Top of INPUT RECORDS

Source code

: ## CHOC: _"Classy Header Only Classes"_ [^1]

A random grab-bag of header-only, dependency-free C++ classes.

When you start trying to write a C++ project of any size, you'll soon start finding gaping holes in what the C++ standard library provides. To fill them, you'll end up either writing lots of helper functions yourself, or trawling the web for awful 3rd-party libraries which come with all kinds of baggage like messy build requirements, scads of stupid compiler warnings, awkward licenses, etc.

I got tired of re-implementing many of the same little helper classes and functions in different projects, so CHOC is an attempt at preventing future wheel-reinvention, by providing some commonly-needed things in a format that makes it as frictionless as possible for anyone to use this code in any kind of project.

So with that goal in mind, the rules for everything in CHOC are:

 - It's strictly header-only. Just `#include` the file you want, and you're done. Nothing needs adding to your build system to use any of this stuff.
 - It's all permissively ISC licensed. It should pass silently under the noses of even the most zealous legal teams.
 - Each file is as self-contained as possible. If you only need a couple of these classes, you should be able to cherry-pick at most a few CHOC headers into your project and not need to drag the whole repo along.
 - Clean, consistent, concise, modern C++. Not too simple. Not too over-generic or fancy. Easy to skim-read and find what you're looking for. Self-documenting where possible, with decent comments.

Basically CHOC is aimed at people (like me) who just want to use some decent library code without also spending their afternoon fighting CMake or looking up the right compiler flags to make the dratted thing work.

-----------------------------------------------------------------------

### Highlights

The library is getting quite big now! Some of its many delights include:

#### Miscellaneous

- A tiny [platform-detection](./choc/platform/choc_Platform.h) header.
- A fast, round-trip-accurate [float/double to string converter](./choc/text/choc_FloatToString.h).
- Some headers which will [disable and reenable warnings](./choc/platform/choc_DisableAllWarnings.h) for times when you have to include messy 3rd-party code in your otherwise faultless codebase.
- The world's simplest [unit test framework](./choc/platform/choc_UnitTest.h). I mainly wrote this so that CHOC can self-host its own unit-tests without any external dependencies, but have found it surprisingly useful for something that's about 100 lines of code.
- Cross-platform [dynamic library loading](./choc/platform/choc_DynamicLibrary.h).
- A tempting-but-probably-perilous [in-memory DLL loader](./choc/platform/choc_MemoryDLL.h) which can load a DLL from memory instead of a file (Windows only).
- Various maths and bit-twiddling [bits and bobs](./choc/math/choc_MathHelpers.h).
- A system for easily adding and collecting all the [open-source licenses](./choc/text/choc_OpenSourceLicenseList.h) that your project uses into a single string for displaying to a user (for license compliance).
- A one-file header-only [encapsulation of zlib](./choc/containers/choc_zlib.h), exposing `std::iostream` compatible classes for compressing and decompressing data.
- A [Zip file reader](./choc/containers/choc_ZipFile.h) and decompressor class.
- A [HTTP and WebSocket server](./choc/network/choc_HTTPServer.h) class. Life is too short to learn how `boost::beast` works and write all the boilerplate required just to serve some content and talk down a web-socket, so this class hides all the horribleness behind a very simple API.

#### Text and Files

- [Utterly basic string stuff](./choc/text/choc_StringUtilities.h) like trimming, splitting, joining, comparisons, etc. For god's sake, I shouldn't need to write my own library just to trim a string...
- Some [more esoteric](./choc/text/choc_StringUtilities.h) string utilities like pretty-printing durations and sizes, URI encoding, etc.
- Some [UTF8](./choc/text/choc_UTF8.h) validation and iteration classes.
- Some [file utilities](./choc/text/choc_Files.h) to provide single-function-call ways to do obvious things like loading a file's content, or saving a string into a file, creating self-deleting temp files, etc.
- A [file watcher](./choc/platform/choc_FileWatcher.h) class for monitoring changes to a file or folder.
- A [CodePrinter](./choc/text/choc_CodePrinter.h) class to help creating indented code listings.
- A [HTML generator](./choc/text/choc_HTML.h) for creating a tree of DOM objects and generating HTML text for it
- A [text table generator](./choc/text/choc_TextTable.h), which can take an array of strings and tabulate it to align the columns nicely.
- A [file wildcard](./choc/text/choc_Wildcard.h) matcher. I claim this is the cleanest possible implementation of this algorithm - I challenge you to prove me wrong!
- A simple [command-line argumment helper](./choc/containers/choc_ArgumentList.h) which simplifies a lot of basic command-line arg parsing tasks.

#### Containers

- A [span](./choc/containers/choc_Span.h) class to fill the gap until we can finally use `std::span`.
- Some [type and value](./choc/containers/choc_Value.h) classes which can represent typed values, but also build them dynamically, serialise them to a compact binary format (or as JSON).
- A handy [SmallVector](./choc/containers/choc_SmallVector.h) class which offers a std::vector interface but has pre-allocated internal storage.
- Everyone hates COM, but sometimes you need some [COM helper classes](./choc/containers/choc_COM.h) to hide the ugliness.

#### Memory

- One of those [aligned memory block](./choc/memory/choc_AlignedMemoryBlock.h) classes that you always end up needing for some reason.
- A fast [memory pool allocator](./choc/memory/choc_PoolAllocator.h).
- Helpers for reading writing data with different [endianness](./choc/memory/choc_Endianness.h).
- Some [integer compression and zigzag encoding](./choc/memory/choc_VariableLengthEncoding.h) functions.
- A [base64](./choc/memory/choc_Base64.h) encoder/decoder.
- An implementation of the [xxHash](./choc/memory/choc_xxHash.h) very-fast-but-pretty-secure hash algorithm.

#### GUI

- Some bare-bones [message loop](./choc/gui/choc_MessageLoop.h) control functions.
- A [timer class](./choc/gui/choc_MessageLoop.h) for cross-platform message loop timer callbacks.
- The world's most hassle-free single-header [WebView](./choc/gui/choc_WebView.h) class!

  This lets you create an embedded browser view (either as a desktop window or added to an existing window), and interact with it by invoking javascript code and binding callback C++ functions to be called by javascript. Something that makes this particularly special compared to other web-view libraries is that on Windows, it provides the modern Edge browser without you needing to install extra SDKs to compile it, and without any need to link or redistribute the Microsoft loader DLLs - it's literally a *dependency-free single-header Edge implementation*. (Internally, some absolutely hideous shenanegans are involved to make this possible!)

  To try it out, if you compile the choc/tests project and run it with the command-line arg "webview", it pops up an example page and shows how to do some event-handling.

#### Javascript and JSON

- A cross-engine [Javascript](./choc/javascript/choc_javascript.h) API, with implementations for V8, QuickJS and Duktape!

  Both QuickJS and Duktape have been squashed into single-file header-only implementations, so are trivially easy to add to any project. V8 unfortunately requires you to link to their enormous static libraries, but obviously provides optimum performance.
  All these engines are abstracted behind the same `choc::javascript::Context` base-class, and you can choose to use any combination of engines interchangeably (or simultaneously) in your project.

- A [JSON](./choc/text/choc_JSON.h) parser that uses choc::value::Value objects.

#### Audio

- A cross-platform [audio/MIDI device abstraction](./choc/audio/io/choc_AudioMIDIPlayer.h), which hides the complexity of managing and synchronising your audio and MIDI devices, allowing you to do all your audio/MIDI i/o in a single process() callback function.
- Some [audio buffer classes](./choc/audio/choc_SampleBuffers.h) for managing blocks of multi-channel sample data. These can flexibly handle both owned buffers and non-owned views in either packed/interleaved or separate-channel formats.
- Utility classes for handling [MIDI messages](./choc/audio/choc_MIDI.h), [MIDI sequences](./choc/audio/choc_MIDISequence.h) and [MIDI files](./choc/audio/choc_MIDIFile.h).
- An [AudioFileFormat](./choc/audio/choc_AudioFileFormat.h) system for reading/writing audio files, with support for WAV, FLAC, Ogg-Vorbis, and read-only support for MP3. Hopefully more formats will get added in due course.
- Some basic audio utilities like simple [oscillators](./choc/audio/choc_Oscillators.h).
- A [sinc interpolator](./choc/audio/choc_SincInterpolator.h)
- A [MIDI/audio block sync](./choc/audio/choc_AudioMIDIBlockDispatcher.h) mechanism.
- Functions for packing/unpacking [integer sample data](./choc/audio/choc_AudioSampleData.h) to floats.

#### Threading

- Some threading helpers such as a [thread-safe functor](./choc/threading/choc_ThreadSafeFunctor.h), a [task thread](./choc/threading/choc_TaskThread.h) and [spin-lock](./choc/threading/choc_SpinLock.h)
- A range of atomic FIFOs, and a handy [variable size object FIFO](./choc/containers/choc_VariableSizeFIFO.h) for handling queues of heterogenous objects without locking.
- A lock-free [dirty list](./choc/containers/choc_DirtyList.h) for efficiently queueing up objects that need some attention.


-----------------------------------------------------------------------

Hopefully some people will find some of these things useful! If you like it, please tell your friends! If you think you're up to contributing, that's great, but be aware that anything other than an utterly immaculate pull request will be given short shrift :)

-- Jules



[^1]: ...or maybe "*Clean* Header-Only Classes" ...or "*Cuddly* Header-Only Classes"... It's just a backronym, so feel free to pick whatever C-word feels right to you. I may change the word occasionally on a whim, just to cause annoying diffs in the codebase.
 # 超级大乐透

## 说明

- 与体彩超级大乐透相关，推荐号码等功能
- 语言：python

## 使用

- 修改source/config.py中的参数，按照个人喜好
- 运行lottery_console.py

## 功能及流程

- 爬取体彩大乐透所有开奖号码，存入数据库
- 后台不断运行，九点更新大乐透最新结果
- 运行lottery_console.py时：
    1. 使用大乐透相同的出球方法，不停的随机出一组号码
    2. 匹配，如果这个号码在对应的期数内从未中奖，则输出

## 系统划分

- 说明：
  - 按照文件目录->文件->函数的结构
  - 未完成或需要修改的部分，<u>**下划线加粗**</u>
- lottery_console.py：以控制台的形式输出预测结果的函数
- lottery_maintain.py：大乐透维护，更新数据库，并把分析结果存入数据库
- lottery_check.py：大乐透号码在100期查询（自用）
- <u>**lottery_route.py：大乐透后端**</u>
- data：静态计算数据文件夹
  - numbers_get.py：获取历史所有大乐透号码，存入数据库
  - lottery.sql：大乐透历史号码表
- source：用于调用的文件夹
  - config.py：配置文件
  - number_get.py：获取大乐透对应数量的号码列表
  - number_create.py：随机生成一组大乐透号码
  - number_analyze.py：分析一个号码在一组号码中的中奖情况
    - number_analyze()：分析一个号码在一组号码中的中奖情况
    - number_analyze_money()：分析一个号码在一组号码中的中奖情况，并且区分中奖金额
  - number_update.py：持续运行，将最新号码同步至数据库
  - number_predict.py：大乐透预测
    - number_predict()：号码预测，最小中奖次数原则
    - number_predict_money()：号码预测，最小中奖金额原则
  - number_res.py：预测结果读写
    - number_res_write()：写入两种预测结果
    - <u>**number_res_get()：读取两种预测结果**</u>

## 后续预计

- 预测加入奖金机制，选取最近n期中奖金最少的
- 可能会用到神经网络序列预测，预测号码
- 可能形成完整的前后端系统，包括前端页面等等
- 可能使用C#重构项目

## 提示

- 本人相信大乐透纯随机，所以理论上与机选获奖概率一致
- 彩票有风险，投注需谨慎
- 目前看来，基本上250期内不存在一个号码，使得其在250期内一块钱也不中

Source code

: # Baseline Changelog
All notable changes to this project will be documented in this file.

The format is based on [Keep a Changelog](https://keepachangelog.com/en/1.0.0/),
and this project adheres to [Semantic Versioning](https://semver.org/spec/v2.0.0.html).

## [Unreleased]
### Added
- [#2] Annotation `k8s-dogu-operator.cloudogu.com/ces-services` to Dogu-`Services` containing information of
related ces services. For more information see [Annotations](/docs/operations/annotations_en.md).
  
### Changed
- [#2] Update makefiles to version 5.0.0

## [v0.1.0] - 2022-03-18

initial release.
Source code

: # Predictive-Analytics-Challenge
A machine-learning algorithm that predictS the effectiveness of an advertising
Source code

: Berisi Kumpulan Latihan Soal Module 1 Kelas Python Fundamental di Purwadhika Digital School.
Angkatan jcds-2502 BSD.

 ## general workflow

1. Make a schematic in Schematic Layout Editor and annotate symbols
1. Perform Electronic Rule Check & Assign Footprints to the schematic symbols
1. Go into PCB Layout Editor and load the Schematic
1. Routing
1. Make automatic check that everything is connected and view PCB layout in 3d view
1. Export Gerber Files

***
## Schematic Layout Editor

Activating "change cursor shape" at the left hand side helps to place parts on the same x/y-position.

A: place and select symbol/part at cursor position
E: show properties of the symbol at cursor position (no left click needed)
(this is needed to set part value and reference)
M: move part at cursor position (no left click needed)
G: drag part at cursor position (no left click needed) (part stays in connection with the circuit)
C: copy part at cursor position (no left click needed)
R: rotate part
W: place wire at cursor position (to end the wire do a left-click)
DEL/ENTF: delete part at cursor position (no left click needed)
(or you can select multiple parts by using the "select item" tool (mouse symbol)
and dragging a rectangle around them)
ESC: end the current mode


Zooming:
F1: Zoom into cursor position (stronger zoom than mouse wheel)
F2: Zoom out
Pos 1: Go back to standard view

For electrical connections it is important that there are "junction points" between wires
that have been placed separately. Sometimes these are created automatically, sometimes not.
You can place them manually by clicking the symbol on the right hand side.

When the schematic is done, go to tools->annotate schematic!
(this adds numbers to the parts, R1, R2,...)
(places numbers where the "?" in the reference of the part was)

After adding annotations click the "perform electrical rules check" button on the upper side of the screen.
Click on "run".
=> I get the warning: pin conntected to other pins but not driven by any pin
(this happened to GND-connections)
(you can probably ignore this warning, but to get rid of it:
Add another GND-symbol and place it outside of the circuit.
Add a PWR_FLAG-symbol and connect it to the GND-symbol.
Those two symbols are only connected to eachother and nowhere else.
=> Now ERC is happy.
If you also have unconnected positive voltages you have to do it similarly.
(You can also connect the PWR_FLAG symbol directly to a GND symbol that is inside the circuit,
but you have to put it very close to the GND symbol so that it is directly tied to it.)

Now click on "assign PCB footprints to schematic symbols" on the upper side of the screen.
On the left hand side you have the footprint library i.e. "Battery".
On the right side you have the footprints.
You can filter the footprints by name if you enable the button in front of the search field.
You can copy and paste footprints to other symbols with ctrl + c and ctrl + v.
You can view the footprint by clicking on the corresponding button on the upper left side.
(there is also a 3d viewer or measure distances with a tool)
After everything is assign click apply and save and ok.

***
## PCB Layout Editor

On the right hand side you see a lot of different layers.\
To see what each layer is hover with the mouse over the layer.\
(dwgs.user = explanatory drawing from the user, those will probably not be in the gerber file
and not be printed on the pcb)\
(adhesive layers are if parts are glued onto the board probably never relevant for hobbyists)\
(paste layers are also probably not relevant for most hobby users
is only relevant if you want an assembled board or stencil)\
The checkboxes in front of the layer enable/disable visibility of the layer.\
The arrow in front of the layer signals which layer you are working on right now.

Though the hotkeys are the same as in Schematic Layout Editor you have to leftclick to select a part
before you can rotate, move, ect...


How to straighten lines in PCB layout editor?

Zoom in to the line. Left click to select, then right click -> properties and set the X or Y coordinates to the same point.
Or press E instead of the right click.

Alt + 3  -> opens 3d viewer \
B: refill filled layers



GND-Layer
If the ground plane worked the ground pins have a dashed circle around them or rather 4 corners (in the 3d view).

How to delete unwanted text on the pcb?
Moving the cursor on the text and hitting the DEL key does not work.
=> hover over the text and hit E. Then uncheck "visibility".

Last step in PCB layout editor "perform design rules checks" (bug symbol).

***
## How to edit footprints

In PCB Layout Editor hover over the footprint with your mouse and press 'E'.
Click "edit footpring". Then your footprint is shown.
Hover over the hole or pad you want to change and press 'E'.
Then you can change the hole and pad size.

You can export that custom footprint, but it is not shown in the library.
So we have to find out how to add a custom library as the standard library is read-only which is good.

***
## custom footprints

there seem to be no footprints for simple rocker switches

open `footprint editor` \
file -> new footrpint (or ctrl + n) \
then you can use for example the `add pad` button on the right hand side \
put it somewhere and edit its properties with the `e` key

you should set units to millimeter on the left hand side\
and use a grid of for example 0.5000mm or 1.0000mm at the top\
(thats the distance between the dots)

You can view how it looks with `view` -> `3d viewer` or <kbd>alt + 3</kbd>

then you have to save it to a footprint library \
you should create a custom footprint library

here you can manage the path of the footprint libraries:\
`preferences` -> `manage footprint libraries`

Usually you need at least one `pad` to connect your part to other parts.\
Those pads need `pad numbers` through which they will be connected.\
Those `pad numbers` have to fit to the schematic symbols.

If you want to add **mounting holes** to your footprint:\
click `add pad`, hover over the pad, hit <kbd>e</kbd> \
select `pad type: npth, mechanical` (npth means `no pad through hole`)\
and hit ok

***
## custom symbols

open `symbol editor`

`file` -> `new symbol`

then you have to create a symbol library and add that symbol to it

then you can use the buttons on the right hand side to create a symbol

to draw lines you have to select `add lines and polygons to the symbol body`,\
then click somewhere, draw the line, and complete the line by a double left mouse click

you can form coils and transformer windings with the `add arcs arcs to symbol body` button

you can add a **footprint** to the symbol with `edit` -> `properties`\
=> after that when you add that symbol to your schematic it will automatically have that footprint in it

Bottom of INPUT RECORDS

Only the lines above starting at the line that holds "M: move part" and ending at the line that holds "Pos 1: Go back to standard view" are to be repeated, exactly and in full.

**YOUR RESPONSE**
M: move part at cursor position (no left click needed)
G: drag part at cursor position (no left click needed) (part stays in connection with the circuit)
C: copy part at cursor position (no left click needed)
R: rotate part
W: place wire at cursor position (to end the wire do a left-click)
DEL/ENTF: delete part at cursor position (no left click needed)
(or you can select multiple parts by using the "select item" tool (mouse symbol)
and dragging a rectangle around them)
ESC: end the current mode


Zooming:
F1: Zoom into cursor position (stronger zoom than mouse wheel)
F2: Zoom out
Pos 1: Go back to standard view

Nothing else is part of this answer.